First, you can optioanlly load the nltk's stop word list and remove any stop words from the text (such as "is", "its", "in", and "and"). Alternatively, you can define your own stop words list, as well as even extend the nltk's list with additional words. Following, you can use nltk.bigrams() and nltk.trigrams() methods to get bigrams and trigrams joined with an underscore _, as you asked. Also, have a look at Collocations.

Edit: If you haven't already, you need to include the following once in your code, in order to download the stop words list.'stopwords')


import nltk
from nltk.tokenize import word_tokenize
from nltk.corpus import stopwords

word_data = "coca cola is expanding its business in soft drinks and aerated water"
#word_data = "lime soda is the best selling item in fast food stores"

# load nltk's stop word list
stop_words = list(stopwords.words('english'))
# extend the stop words list
#stop_words.extend(["best", "selling", "item", "fast"])

# tokenise the string and remove stop words
word_tokens = word_tokenize(word_data)
clean_word_data = [w for w in word_tokens if not w.lower() in stop_words]
# get bigrams
bigrams_list = ["_".join(item) for item in nltk.bigrams(clean_word_data)]

# get trigrams 
trigrams_list = ["_".join(item) for item in nltk.trigrams(clean_word_data)]


Once you get the bigram and trigram lists, you can check for matches against your keyword list to keep only the relevant ones.

keywordlist = ['coca' , 'food', 'soft', 'aerated', 'soda']

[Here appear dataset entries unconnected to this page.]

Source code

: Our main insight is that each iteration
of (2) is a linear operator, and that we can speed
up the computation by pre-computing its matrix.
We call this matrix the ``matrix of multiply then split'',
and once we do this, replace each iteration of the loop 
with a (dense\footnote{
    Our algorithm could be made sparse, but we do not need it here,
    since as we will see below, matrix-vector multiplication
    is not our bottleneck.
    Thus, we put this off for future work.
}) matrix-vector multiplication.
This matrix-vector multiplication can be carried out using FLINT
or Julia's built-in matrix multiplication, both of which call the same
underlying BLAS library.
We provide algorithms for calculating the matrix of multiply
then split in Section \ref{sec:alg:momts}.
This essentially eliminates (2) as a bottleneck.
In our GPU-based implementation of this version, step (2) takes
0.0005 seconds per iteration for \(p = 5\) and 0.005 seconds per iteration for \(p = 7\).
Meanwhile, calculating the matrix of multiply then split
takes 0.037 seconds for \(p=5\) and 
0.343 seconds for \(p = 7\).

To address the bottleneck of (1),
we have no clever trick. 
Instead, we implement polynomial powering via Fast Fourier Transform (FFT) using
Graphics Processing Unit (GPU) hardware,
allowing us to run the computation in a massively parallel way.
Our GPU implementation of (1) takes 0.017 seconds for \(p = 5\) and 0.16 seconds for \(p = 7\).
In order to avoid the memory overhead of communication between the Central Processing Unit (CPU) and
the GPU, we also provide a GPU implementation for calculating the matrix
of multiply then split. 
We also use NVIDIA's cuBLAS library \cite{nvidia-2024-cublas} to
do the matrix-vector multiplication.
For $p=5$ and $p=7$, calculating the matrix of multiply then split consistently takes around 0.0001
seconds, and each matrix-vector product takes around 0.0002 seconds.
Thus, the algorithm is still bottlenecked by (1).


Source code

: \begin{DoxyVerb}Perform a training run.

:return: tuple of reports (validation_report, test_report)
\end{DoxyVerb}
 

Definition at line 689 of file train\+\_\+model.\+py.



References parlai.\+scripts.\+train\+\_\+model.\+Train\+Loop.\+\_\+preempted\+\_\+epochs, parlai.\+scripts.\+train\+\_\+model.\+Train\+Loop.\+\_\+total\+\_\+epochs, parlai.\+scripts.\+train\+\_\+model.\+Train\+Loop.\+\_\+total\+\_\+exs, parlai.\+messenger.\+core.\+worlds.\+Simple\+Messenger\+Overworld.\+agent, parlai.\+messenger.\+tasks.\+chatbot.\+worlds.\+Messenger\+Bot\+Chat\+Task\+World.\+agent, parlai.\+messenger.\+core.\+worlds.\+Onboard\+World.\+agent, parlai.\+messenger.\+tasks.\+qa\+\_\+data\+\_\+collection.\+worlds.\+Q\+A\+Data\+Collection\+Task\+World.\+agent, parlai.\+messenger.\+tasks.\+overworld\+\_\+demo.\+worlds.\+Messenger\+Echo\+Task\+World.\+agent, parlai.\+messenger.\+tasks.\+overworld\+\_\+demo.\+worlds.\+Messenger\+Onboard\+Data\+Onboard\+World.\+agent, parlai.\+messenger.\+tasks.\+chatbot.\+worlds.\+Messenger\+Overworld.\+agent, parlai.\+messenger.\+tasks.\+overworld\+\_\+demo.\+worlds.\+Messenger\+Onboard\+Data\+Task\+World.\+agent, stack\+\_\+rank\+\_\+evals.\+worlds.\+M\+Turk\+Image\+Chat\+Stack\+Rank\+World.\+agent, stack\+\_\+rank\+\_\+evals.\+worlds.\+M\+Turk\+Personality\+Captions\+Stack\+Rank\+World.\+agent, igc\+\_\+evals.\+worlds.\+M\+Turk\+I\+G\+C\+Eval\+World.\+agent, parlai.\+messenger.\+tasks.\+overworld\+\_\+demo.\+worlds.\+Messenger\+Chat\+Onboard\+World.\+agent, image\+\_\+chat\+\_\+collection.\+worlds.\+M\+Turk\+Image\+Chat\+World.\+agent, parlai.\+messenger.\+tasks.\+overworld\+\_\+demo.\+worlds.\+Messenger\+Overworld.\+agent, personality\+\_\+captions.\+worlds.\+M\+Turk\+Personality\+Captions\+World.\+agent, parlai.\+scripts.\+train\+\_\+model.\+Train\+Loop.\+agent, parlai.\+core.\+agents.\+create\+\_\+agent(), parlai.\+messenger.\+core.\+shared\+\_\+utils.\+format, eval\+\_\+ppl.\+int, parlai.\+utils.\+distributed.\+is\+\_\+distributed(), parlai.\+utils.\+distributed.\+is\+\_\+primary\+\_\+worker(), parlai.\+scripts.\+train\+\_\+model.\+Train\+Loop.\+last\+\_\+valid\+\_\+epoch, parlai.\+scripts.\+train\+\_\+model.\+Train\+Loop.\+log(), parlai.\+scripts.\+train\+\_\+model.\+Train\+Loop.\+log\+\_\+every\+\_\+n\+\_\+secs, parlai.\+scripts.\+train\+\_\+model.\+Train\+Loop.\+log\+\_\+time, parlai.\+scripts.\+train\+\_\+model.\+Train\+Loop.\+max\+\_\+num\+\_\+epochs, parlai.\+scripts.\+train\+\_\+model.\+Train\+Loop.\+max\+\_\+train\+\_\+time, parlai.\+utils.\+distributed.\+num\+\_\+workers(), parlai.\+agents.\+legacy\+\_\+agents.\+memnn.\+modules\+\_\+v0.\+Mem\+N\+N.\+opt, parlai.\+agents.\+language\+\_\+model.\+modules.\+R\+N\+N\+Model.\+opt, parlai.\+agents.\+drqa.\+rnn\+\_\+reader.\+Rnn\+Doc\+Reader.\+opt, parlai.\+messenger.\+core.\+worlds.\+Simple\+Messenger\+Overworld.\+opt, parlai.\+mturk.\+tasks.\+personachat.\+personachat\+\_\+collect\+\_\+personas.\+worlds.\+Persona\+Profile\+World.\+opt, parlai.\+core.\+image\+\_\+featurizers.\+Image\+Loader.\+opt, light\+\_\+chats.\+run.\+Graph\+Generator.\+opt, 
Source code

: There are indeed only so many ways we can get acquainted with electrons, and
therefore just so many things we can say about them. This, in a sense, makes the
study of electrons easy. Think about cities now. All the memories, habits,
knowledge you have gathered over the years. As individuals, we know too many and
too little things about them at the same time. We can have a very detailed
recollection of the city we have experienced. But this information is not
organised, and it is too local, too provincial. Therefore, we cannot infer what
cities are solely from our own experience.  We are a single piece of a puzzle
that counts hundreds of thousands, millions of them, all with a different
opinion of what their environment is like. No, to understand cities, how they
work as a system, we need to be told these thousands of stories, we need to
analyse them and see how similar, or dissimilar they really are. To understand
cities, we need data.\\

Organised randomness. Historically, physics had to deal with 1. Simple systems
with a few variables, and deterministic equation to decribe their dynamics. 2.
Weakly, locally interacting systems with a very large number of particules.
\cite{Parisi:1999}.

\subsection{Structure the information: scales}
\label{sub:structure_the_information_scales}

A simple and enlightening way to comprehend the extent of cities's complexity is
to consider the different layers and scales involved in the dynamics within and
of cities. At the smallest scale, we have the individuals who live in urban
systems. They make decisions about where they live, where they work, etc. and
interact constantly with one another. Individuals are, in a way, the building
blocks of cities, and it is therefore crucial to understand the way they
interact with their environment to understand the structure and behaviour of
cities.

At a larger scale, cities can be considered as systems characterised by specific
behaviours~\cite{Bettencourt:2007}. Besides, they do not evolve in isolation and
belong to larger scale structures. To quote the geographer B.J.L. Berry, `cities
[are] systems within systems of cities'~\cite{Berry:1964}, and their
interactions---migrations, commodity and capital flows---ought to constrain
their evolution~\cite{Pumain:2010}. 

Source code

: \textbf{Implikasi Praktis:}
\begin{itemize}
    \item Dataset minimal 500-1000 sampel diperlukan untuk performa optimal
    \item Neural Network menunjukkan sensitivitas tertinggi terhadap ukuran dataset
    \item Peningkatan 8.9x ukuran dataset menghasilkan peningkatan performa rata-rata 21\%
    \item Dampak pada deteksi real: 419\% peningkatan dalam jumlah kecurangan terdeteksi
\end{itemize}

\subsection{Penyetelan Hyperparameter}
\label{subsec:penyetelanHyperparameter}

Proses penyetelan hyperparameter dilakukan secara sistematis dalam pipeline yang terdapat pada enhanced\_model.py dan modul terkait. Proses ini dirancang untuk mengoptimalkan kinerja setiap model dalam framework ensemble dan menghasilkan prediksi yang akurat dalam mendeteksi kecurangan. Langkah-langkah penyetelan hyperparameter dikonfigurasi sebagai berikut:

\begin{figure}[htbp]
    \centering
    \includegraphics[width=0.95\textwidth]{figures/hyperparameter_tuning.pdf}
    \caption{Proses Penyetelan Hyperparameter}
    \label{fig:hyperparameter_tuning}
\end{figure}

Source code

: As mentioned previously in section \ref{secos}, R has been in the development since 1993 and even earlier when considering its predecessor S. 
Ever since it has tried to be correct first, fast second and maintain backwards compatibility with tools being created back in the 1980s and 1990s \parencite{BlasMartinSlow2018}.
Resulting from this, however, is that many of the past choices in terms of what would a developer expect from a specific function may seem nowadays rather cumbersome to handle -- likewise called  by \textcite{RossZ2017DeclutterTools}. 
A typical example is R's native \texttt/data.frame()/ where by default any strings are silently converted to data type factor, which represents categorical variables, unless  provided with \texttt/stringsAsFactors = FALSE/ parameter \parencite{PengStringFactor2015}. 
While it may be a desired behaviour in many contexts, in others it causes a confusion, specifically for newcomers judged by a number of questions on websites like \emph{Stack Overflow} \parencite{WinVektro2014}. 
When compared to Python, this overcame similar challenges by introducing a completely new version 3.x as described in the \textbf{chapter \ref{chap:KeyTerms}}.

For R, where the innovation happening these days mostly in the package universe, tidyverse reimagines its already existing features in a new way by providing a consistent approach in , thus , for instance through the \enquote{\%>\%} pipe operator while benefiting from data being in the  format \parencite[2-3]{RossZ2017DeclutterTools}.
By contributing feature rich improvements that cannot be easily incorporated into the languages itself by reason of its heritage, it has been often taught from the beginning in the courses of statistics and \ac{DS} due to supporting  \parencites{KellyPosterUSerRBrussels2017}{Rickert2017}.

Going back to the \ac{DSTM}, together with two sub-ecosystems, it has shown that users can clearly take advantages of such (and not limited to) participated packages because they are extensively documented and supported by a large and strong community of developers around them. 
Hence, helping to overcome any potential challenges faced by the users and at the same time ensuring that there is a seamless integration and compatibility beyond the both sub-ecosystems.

def find_matches(n_grams_list):
    matches = []
    for k in keywordlist:
        matching_list = [s for s in n_grams_list if k in s]
        [matches.append(m) for m in matching_list if m not in matches]
    return matches

all_matching_bigrams = find_matches(bigrams_list) # find all mathcing bigrams  
all_matching_trigrams = find_matches(trigrams_list) # find all mathcing trigrams

# join the two lists
all_matches = all_matching_bigrams + all_matching_trigrams


['coca_cola', 'business_soft', 'soft_drinks', 'drinks_aerated', 'aerated_water', 'coca_cola_expanding', 'expanding_business_soft', 'business_soft_drinks', 'soft_drinks_aerated', 'drinks_aerated_water']